Signal 01: A Review in PMR

By Ernesto Aguilar
Political Media Review
September 4, 2010

Visually delectable and politically pointed, Signal: 01 bills itself as “an ongoing book series to documenting and sharing political graphics, creative projects and the cultural production of international resistance and liberation struggles.” Lofty much?


In all seriousness, all you need to know is that Signal: 01 is a beautiful chronicle of political posters, fliers and rebel art, along with incisive interviews with the artists who made them.


Edited by Alex Dunn and Josh MacPhee, Signal: 01 is anchored by a fabulous interview with Jesus Barraza, Melanie Cervantes and Favianna Rodriguez, three artists creating the most important works galvanizing the movements against Arizona’s SB 1070. No doubt those familiar with other upsurges have seen their efforts, though. From Palestine solidarity to urban farming, Barraza, Cervantes and Rodriguez have created the most iconic pieces since Emory Douglas took up the pen for the Black Panther Party. Though the interview was conducted before the Southwest struggle came to full boil, the trio talk about the process of art development, their diverse range of campaigns for which they have created art, and, as Cervantes puts it, the role of the artist as organizer.


An examination of Mexico City’s visual art inspired by the political movements of 1968 is a potent application about which Barraza, Cervantes and Rodriguez speak. National Public Radio referred to the Tlatelolco massacre of that year as a moment “cracking the system it was intended to preserve at all costs.” Militant and artist Felipe Hernandez Moreno, a veteran of the self-proclaimed ‘propaganda brigades,’ relates what those heady days were like in Mexico, and how the art of this time — a year which also featured the renowned Black Power salute by John Carlos of the Summer Olympics held in Mexico City — came to walls, buses and street lights everywhere. Peppered here are also tactical choices radicals made in production, art placement, actual distribution and evasion of the authorities. Although of a distinctly different time, Hernandez imparts knowledge for those not only making the art, but the craft that composes repression, inspiration and resistance.
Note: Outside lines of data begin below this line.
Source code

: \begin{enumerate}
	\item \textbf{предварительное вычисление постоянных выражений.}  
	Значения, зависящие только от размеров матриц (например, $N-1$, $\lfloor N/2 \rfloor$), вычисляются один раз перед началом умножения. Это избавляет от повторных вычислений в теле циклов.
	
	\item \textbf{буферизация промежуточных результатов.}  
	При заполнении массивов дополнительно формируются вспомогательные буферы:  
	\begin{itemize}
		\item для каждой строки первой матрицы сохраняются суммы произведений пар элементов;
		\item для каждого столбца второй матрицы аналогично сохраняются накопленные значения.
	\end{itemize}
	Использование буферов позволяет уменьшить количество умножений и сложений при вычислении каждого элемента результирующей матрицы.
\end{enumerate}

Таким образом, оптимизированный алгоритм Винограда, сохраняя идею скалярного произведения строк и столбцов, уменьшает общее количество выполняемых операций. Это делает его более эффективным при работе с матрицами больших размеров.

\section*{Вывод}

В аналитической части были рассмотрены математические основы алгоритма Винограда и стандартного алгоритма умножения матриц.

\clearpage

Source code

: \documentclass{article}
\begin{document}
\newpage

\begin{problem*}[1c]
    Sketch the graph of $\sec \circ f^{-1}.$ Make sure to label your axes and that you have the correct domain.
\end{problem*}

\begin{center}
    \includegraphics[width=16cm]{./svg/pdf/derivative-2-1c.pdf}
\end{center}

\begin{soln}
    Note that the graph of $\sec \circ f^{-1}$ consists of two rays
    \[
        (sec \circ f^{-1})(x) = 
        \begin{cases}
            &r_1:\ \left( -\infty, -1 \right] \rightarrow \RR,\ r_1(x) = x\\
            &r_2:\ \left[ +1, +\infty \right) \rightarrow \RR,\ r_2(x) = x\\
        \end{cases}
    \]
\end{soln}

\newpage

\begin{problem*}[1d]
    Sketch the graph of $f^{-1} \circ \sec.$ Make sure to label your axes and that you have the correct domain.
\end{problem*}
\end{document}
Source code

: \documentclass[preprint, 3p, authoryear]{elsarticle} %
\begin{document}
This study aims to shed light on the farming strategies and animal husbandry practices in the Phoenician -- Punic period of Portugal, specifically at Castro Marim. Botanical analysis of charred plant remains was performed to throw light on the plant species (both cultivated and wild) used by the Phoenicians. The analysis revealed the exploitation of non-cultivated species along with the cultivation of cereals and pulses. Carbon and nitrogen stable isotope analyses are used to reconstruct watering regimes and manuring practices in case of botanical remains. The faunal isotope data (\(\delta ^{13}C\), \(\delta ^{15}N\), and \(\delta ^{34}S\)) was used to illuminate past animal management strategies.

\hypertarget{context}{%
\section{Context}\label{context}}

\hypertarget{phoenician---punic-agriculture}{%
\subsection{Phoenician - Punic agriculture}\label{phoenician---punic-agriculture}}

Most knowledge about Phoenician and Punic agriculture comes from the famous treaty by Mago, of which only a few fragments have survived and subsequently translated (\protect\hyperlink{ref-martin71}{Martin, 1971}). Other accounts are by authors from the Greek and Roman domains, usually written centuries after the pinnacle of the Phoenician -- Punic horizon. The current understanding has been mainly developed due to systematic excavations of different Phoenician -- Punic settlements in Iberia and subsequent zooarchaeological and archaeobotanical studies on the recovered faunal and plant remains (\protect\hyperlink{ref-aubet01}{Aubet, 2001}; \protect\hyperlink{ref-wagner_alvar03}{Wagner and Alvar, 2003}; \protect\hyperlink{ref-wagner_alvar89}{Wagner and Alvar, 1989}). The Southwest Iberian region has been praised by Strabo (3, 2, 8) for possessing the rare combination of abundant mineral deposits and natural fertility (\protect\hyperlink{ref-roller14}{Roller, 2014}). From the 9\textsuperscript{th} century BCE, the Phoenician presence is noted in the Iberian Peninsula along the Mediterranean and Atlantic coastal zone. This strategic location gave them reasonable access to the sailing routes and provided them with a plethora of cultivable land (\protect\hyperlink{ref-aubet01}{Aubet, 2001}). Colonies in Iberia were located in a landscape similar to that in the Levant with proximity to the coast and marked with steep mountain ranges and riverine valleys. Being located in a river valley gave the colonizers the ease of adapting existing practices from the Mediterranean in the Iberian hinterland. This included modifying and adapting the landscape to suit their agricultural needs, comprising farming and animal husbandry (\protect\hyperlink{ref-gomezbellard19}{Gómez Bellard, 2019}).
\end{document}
Signal: 01 is dotted with stunning photography that will certainly reel in many people who are into unusual art. Political graffiti gracing trains, unique playground designs and the covers of the defunct Anarchy: A Journal of Anarchist Ideas are among the features here. Clocking in at just under 140 glossy pages, Dunn and MacPhee do an impressive job of conveying not only what is new and relevant in political art, but also its history and its presence in the everyday.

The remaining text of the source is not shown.